Data-projects-with-R-and-GitHub

This project accompanies the course

"R2 - Data projects with R and Github"

at the Dr. Eberle Centre for digital competencies at the University of Tübingen.

Tutorials

All tutorials are summarized within the

Overview


Project descriptions

During the course, you have to formulate a data wrangling project. That is, you should name or provide a data set, say how the data should be (re)structured and set some visualization goals. You can use a data set you are working on (note, you might have to make it anonymous to share it) or a data set freely available online, from a publication, whatever. I strongly suggest "dirty" data that has to be cleaned up and reformatted! Data cleanup, transformation and extension should be one (big) part of your project!

The formulated projects are the set of exercises you and your fellow students will pick from during the rest of the course, which is discussed below. But first, some details concerning project definition.


Phase 1 - Drafting a project description

Before you can define a project you need some data! In order to select something, you might want to "reach high"! That is, think about something you would like to know or see and what data might be needed for that. Don't think in terms of "I know how to do" but more "I would like to see" (like "A BOSS")! Given an idea, start looking for data sets that might help you to provide the information for your idea. Either you find something useful, or you might change your idea while looking for and investigating available data.

Data sets

Best are data set you are working on anyway or that are connected to your field of interest, such data makes most sense to you and you are most creative about possible analyses. Or something you have discussed in some other course or project. It would be best, if the data is already in some table form but not tidy, i.e. there is still need for some (extensive) data cleaning, formatting, ...

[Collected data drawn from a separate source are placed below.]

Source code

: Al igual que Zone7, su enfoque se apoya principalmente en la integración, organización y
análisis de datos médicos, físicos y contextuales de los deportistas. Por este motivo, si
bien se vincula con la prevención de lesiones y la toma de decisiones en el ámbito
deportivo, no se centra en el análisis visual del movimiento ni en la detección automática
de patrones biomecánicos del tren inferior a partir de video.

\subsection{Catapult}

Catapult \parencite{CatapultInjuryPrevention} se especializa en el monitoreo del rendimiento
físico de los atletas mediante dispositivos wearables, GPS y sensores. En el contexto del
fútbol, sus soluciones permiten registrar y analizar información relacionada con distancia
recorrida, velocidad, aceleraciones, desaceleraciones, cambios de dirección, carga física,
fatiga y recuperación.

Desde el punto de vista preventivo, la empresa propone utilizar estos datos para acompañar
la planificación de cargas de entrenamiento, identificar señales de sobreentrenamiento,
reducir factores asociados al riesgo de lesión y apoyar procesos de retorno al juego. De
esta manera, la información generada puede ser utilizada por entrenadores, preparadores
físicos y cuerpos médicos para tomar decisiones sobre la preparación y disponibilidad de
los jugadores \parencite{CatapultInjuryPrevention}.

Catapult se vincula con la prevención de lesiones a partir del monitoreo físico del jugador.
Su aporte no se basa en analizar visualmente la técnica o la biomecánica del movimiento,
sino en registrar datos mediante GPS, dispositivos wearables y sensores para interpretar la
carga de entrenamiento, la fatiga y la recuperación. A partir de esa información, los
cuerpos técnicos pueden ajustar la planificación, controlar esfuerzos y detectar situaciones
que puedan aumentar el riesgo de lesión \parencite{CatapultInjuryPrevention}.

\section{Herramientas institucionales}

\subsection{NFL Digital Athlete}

You might not have a data set at hand, so check out open data repositories, websites, etc. Some open data repositories or search engines are listed at

Note down where you got your data from, since you will later have to provide some details about your data!

Eventually: the more ugly the data the better! 😜 Don't try to be nice but provide what you have. Reality is neither nice nor without errors, bugs and misformatted data... Let's get used to it!

Visualization goals

Next, formulate some rough idea what you would like to see. If you want to (re)produce a plot you have seen, store the image. Or just draw a sketch by hand of how it should look like and make a photo. Anything to transport your idea is fine.

Try to think of something "non-standard"...

Double check that you think the data set you picked provides (somehow) all information needed to draw your plot of interest.

Write up your project description

Write an R Markdown file project-description.Rmd to

  • introduce shortly the general topic of your task (to put it in context)
  • introduce the data set(s), it's origin and important information of what-is-what, etc.
  • define data manipulation goals if needed (also fine if this is the main focus of the project!)
  • define the visualization goal(s) and possible intermediates

It is fine to be vague at some points but you should formulate a clear goal and roadmap.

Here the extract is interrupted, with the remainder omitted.